**DIRECTIONS FOR THIS TASK:**
Scan the records and identify every line in which the string "half" occurs, then return those lines.

**PROVIDED ENTRIES:**
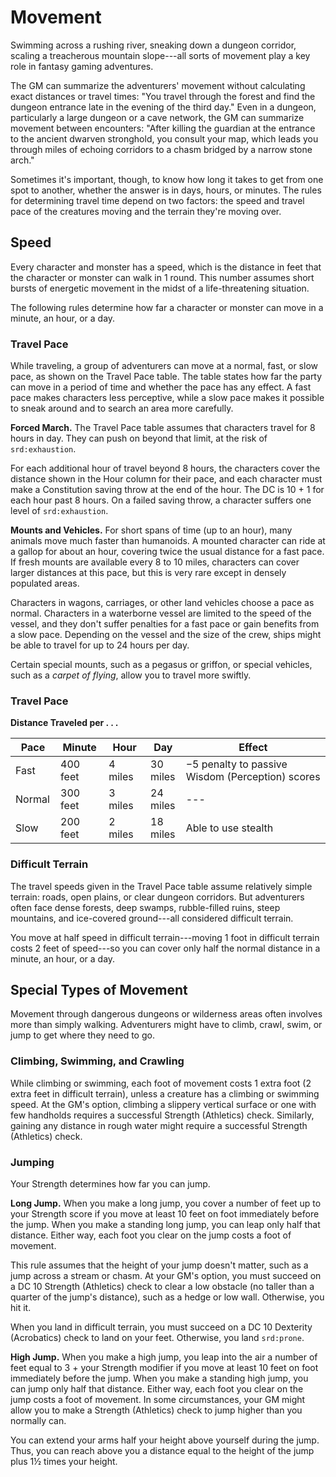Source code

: # Movement

Swimming across a rushing river, sneaking down a dungeon corridor,
scaling a treacherous mountain slope---all sorts of movement play a key
role in fantasy gaming adventures.

The GM can summarize the adventurers' movement without calculating exact
distances or travel times: "You travel through the forest and find the
dungeon entrance late in the evening of the third day." Even in a
dungeon, particularly a large dungeon or a cave network, the GM can
summarize movement between encounters: "After killing the guardian at
the entrance to the ancient dwarven stronghold, you consult your map,
which leads you through miles of echoing corridors to a chasm bridged by
a narrow stone arch."

Sometimes it's important, though, to know how long it takes to get from
one spot to another, whether the answer is in days, hours, or minutes.
The rules for determining travel time depend on two factors: the speed
and travel pace of the creatures moving and the terrain they're moving
over.

## Speed

Every character and monster has a speed, which is the distance in feet
that the character or monster can walk in 1 round. This number assumes
short bursts of energetic movement in the midst of a life-threatening
situation.

The following rules determine how far a character or monster can move in
a minute, an hour, or a day.

### Travel Pace

While traveling, a group of adventurers can move at a normal, fast, or
slow pace, as shown on the Travel Pace table. The table states how far
the party can move in a period of time and whether the pace has any
effect. A fast pace makes characters less perceptive, while a slow pace
makes it possible to sneak around and to search an area more carefully.

**Forced March.** The Travel Pace table assumes that characters travel
for 8 hours in day. They can push on beyond that limit, at the risk of
`srd:exhaustion`.

For each additional hour of travel beyond 8 hours, the characters cover
the distance shown in the Hour column for their pace, and each character
must make a Constitution saving throw at the end of the hour. The DC is
10 + 1 for each hour past 8 hours. On a failed saving throw, a character
suffers one level of `srd:exhaustion`.

**Mounts and Vehicles.** For short spans of time (up to an hour), many
animals move much faster than humanoids. A mounted character can ride at
a gallop for about an hour, covering twice the usual distance for a fast
pace. If fresh mounts are available every 8 to 10 miles, characters can
cover larger distances at this pace, but this is very rare except in
densely populated areas.

Characters in wagons, carriages, or other land vehicles choose a pace as
normal. Characters in a waterborne vessel are limited to the speed of
the vessel, and they don't suffer penalties for a fast pace or gain
benefits from a slow pace. Depending on the vessel and the size of the
crew, ships might be able to travel for up to 24 hours per day.

Certain special mounts, such as a pegasus or griffon, or special
vehicles, such as a *carpet of flying*, allow you to travel more
swiftly.

### Travel Pace

**Distance Traveled per . . .**

<table>
<colgroup>
<col style="width: 13%" />
<col style="width: 15%" />
<col style="width: 13%" />
<col style="width: 11%" />
<col style="width: 45%" />
</colgroup>
<thead>
<tr class="header">
<th>Pace</th>
<th>Minute</th>
<th>Hour</th>
<th>Day</th>
<th>Effect</th>
</tr>
</thead>
<tbody>
<tr class="odd">
<td>Fast</td>
<td>400 feet</td>
<td>4 miles</td>
<td>30 miles</td>
<td>−5 penalty to passive Wisdom (Perception) scores</td>
</tr>
<tr class="even">
<td>Normal</td>
<td>300 feet</td>
<td>3 miles</td>
<td>24 miles</td>
<td>---</td>
</tr>
<tr class="odd">
<td>Slow</td>
<td>200 feet</td>
<td>2 miles</td>
<td>18 miles</td>
<td>Able to use stealth</td>
</tr>
</tbody>
</table>

### Difficult Terrain

The travel speeds given in the Travel Pace table assume relatively
simple terrain: roads, open plains, or clear dungeon corridors. But
adventurers often face dense forests, deep swamps, rubble-filled ruins,
steep mountains, and ice-covered ground---all considered difficult
terrain.

You move at half speed in difficult terrain---moving 1 foot in difficult
terrain costs 2 feet of speed---so you can cover only half the normal
distance in a minute, an hour, or a day.

## Special Types of Movement

Movement through dangerous dungeons or wilderness areas often involves
more than simply walking. Adventurers might have to climb, crawl, swim,
or jump to get where they need to go.

### Climbing, Swimming, and Crawling

While climbing or swimming, each foot of movement costs 1 extra foot (2
extra feet in difficult terrain), unless a creature has a climbing or
swimming speed. At the GM's option, climbing a slippery vertical surface
or one with few handholds requires a successful Strength (Athletics)
check. Similarly, gaining any distance in rough water might require a
successful Strength (Athletics) check.

### Jumping

Your Strength determines how far you can jump.

**Long Jump.** When you make a long jump, you cover a number of feet up
to your Strength score if you move at least 10 feet on foot immediately
before the jump. When you make a standing long jump, you can leap only
half that distance. Either way, each foot you clear on the jump costs a
foot of movement.

This rule assumes that the height of your jump doesn't matter, such as a
jump across a stream or chasm. At your GM's option, you must succeed on
a DC 10 Strength (Athletics) check to clear a low obstacle (no taller
than a quarter of the jump's distance), such as a hedge or low wall.
Otherwise, you hit it.

When you land in difficult terrain, you must succeed on a DC 10
Dexterity (Acrobatics) check to land on your feet. Otherwise, you land
`srd:prone`.

**High Jump.** When you make a high jump, you leap into the air a number
of feet equal to 3 + your Strength modifier if you move at least 10 feet
on foot immediately before the jump. When you make a standing high jump,
you can jump only half that distance. Either way, each foot you clear on
the jump costs a foot of movement. In some circumstances, your GM might
allow you to make a Strength (Athletics) check to jump higher than you
normally can.

You can extend your arms half your height above yourself during the
jump. Thus, you can reach above you a distance equal to the height of
the jump plus 1½ times your height.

**WRITTEN RESPONSE:**
You move at half speed in difficult terrain---moving 1 foot in difficult
terrain costs 2 feet of speed---so you can cover only half the normal
half that distance. Either way, each foot you clear on the jump costs a
you can jump only half that distance. Either way, each foot you clear on
You can extend your arms half your height above yourself during the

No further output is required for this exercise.